Analgesic activity, toxicity study and phytochemical screening of standardized Cinnomomum iners leaves methanolic extract.

Cinnomomum iners standardized leaves methanolic extract (CSLE) was subjected to analgesic, toxicity and phytochemical studies. The analgesic activity of CSLE was evaluated using formalin, hot plate and tail flick tests at doses of 100, 200 and 500 mg/kg. CSLE showed significant activity (P < 0.05) in the formalin model (late phase) on the rats at doses of 200 and 500 mg/kg. However, CSLE did not show activity in the hot plate and tail flick tests. The results obtained suggest that CSLE acts peripherally to relieve pain. For the toxicity study, CSLE was orally administered to the Swiss albino mice according to the Organization for Economic Co-Operation and Development (OECD) guideline 423. There was no lethality or toxic symptoms observed for all the tested doses throughout the 14-day period. Phytochemical screening of CSLE showed the presence of cardiac glycoside, flavonoid, polyphenol, saponin, sugar, tannin and terpenoid.

INTRODUCTION

For centuries, medicinal plants are the basis for the treatment of various diseases.[1] Nearly 80% of people living in developing countries still depend on plant-based traditional medicine for their primary health care and almost three-fourths of the herbal drugs used worldwide are derived from medicinal plants.[2] However, the quality control of herbal medicine remains a challenge owing to the fact that there is a high variability in the active constituents involved.[3] Hence, World Health Organization (WHO) has approved fingerprint technique or standardized extract for quality assurance of herbal medicines.[4] In recent times, the discovery of the physchoactive compounds from plants has provided sufficient information regarding neurochemistry of many central nervous system disorders such as hallucinations, illusions and agnosia.[5] Thus, work has been undertaken in determining the psychoactivity of Cinnomomum iners standardized methanolic extract.

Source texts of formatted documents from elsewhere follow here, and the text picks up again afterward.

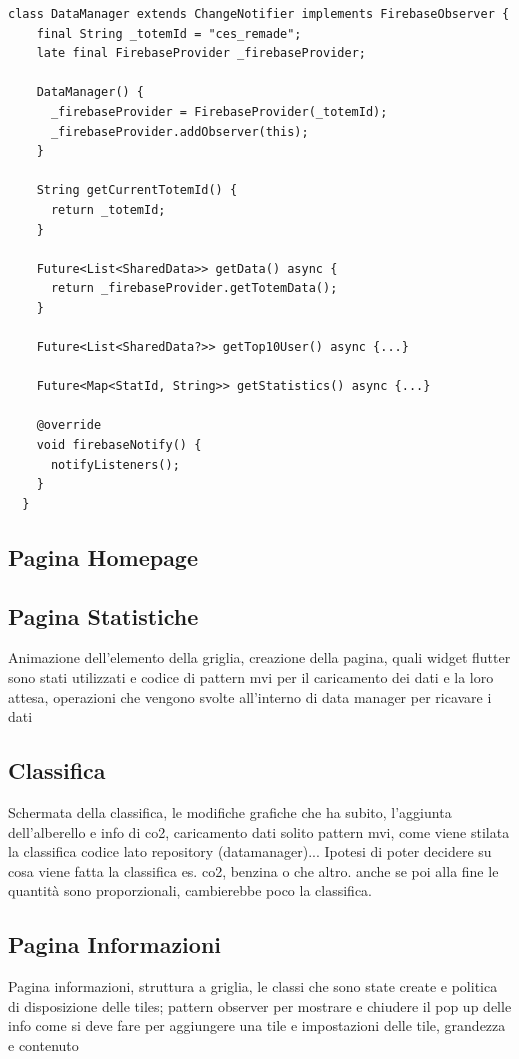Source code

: \begin{lstlisting}[style=FlutterStyle, caption={Classe DataManager}, label={lst:dataManager}]
  class DataManager extends ChangeNotifier implements FirebaseObserver {
    final String _totemId = "ces_remade";
    late final FirebaseProvider _firebaseProvider;
  
    DataManager() {
      _firebaseProvider = FirebaseProvider(_totemId);
      _firebaseProvider.addObserver(this);
    }
  
    String getCurrentTotemId() {
      return _totemId;
    }
  
    Future<List<SharedData>> getData() async {
      return _firebaseProvider.getTotemData();
    }
  
    Future<List<SharedData?>> getTop10User() async {...}
  
    Future<Map<StatId, String>> getStatistics() async {...}
  
    @override
    void firebaseNotify() {
      notifyListeners(); 
    }
  }
\end{lstlisting}

\subsection{Pagina Homepage}

\subsection{Pagina Statistiche}
Animazione dell'elemento della griglia, creazione della pagina, quali widget flutter sono stati utilizzati e codice di pattern mvi per il caricamento dei dati e la loro attesa, operazioni che vengono svolte all'interno di data manager per ricavare i dati

\subsection{Classifica}
Schermata della classifica, le modifiche grafiche che ha subito, l'aggiunta dell'alberello e info di co2, caricamento dati solito pattern mvi, come viene stilata la classifica codice lato repository (datamanager)... Ipotesi di poter decidere su cosa viene fatta la classifica es. co2, benzina o che altro. anche se poi alla fine le quantità sono proporzionali, cambierebbe poco la classifica.

\subsection{Pagina Informazioni}
Pagina informazioni, struttura a griglia, le classi che sono state create e politica di disposizione delle tiles;  pattern observer per mostrare e chiudere il pop up delle info
come si deve fare per aggiungere una tile e impostazioni delle tile, grandezza e contenuto
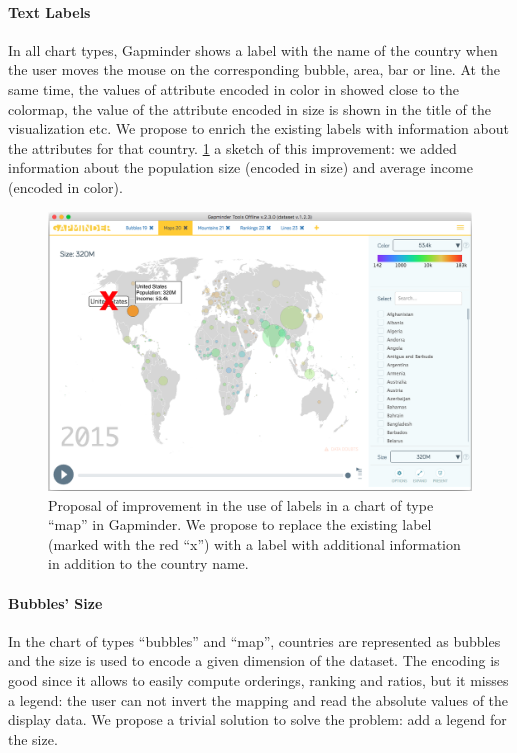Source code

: \paragraph{Text Labels}
In all chart types, Gapminder shows a label with the name of the country when the user moves the mouse on the corresponding bubble, area, bar or line.
At the same time, the values of attribute encoded in color in showed close to the colormap, the value of the attribute encoded in size is shown in the title of the visualization etc.
We propose to enrich the existing labels with information about the attributes for that country.
\cref{fig:labels-custom} a sketch of this improvement:
we added information about the population size (encoded in size) and average income (encoded in color).

\begin{figure}[h]
	\centering
	\includegraphics[width=0.95\columnwidth]{figures/labels-custom}
	\caption{Proposal of improvement in the use of labels in a chart of type ``map'' in Gapminder. We propose to replace the existing label (marked with the red ``x'') with a label with additional information in addition to the country name.}
	\label{fig:labels-custom}
\end{figure}

\paragraph{Bubbles' Size}
In the chart of types ``bubbles'' and ``map'', countries are represented as bubbles and the size is used to encode a given dimension of the dataset.
The encoding is good since it allows to easily compute orderings, ranking and ratios, but it misses a legend:
the user can not invert the mapping and read the absolute values of the display data.
We propose a trivial solution to solve the problem: add a legend for the size.

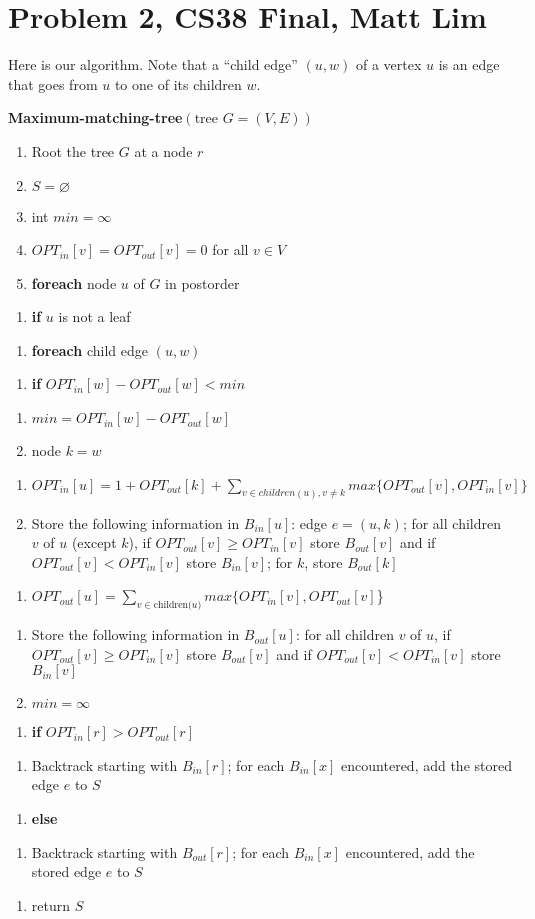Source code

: \documentclass{article}
\newcommand{\modifyenum}[1]{%
  \end{enumerate}
  \begin{enumerate}[resume,#1]
}
\begin{document}
\section*{Problem 2, CS38 Final, Matt Lim}
Here is our algorithm. Note that a ``child edge'' $(u,w)$ of a vertex $u$ is an edge
that goes from $u$ to one of its children $w$.

\vspace{5mm}

\textbf{Maximum-matching-tree}$(\text{tree } G = (V,E))$
\begin{enumerate}
    \item Root the tree $G$ at a node $r$
    \item $S = \varnothing$
    \item int $min = \infty$
    \item $OPT_{in}[v] = OPT_{out}[v] = 0$ for all $v \in V$
    \item \textbf{foreach} node $u$ of $G$ in postorder
    \modifyenum{leftmargin=50pt}
    \item \textbf{if} $u$ is not a leaf
    \modifyenum{leftmargin=75pt}
    \item \textbf{foreach} child edge $(u,w)$
    \modifyenum{leftmargin=100pt}
    \item \textbf{if} $OPT_{in}[w] - OPT_{out}[w] < min$
    \modifyenum{leftmargin=125pt}
    \item $min = OPT_{in}[w] - OPT_{out}[w]$
    \item node $k = w$
    \modifyenum{leftmargin=75pt}
    \item $OPT_{in}[u] = 1 + OPT_{out}[k] + \sum_{v \in children(u), v \neq k}
    max\{OPT_{out}[v], OPT_{in}[v]\}$
    \item Store the following information in
        $B_{in}[u]$: edge $e = (u,k)$; for all children $v$ of $u$ (except $k$),
        if $OPT_{out}[v] \geq OPT_{in}[v]$ store $B_{out}[v]$ and
        if $OPT_{out}[v] < OPT_{in}[v]$ store $B_{in}[v]$; for $k$, store
        $B_{out}[k]$
    \modifyenum{leftmargin=75pt}
    \item $OPT_{out}[u] =
        \sum_{v \in \text{children($u$)}} max\{OPT_{in}[v], OPT_{out}[v]$\}
    \modifyenum{leftmargin=75pt}
    \item Store the following information in
        $B_{out}[u]$: for all children $v$ of $u$,
        if $OPT_{out}[v] \geq OPT_{in}[v]$ store $B_{out}[v]$ and
        if $OPT_{out}[v] < OPT_{in}[v]$ store $B_{in}[v]$
    \item $min = \infty$
    \modifyenum{leftmargin=25pt}
    \item \textbf{if} $OPT_{in}[r] > OPT_{out}[r]$
    \modifyenum{leftmargin=50pt}
    \item Backtrack starting with $B_{in}[r]$; for
        each $B_{in}[x]$ encountered, add the stored edge $e$ to $S$
    \modifyenum{leftmargin=25pt}
    \item \textbf{else}
    \modifyenum{leftmargin=50pt}
    \item Backtrack starting with $B_{out}[r]$; for each $B_{in}[x]$ encountered,
        add the stored edge $e$ to $S$
    \modifyenum{leftmargin=25pt}
    \item return $S$
\end{enumerate}
\end{document}

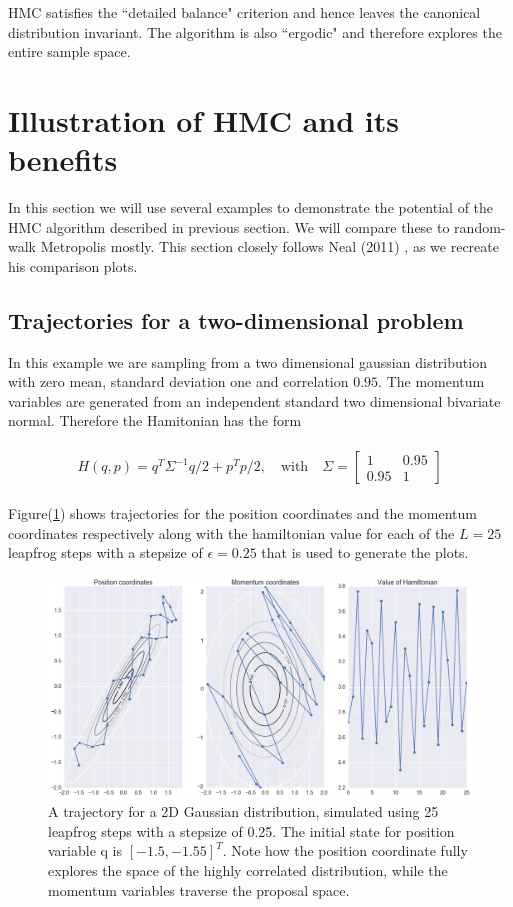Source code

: \documentclass{article}
\numberwithin{equation}{section}
\begin{document}
HMC satisfies the ``detailed balance" criterion and hence leaves the canonical distribution invariant. The algorithm is also ``ergodic" and therefore explores the entire sample space.

\section{Illustration of HMC and its benefits}
In this section we will use several examples to demonstrate the potential of the HMC algorithm described in previous section. We will compare these to random-walk Metropolis mostly. This section closely follows Neal (2011) \cite{main}, as we recreate his comparison plots.

\subsection{Trajectories for a two-dimensional problem}
In this example we are sampling from a two dimensional gaussian distribution with zero mean, standard deviation one and correlation $0.95$. The momentum variables are generated from an independent standard two dimensional bivariate normal. Therefore the Hamitonian has the form 


\begin{align}
\begin{split}
H(q,p) = q^T\Sigma^{-1}q/2 + p^Tp/2, \quad \textrm{with} \quad \Sigma = 
\begin{bmatrix}
    1 & 0.95 \\
    0.95 & 1
  \end{bmatrix}
\end{split}
\label{eq:5.1}
\end{align}

Figure(\ref{Fig:1}) shows trajectories for the position coordinates and the momentum coordinates respectively along with the hamiltonian value for each of the $L=25$ leapfrog steps with a stepsize of $\epsilon = 0.25$ that is used to generate the plots.\\

\begin{figure}[H]
\centering
  \includegraphics[width=1\linewidth]{HMC_eg.png}
  \caption{A trajectory for a 2D Gaussian distribution, simulated using 25 leapfrog steps with a stepsize of 0.25. The initial state for position variable q is $[-1.5,-1.55]^T$. Note how the position coordinate fully explores the space of the highly correlated distribution, while the momentum variables traverse the proposal space.}
\label{Fig:1}
\end{figure}
\end{document}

C. iners is a genus of evergreen trees and shrubs belonging to the family Lauraceae. According to Agroforestry Tree Database, C. iners is commonly found in India, Burma (Myanmar), Indo-China, Thailand, Peninsular Malaysia, Sumatra, Java, Borneo, Sulawesi and the southern Philippines. It is a medium-sized evergreen tree found throughout the lowlands and hill forests of Malaysia. It is locally known as kayu manis hutan, medang kemangi and teja with respect to the aroma of crushed leaves. The bitter taste of this plant is due to the presence of terpenes. Due to the bitter characteristic of this plant, it is widely used as a traditional medicine to relieve fever, for digestive system problems and for problems related to appetite.[6] In addition, this plant has been used to relieve headache, breathing problem and cough. The major bioactive compounds of this plant are saponin, terpene, cinnamic aldehyde and eugenol.[7] The ethnobotanical reports offer information on the medicinal properties of C. iners root extract that includes details on their antiplasmodial activity and cytotoxicity.[8] Furthermore, an amylase inhibitor property of this plant has been revealed.[9] Researchers from India have reported that the oil obtained from stem bark of C. iners contains 1,8-cineole as a major component that possesses antinociceptive and anti-inflammatory activities.[10] Recently, the antioxidant activity of essential oil of C. iners has been reported.[11] However, pharmacological activities and mode of action of the plant leaves are yet to be established. Hence, the objective of this study was to screen the chemical constituents, and to test the analgesic activity and toxicity of C. iners leaves methanolic extract.

MATERIALS AND METHODS

Chemicals

All reagents used were of analytical grade. Propylene glycol (propane-1,2-diol) and polysorbate-80 (Tween 80) were purchased from Fisher Scientific (Loughborough, UK). Beta-caryophyllene, aspirin, ferric chloride (FeCl3), thionyl chloride (SOCl2) and sodium chloride (NaCl) were purchased from Sigma Chemicals Co., LTD (St Louis, MO, USA). Morphine was obtained from Hospital Universiti Sains Malaysia (USM, Kelantan, Malaysia).

Plant material

C. inersleaves were collected from USM. The plant leaves were washed with water to remove dirt prior to the drying process. The leaves then crushed into a fine powder. An initial quality evaluation of the dried leaves was carried out to validate their authenticity and also to ensure quality by using techniques adopted from WHO Guidelines on Herbal Quality Control (WHO, 1998). The authenticity work was carried out by a botanist from School of Biological Sciences, USM, where the plant material was deposited. The voucher specimen number is 11014.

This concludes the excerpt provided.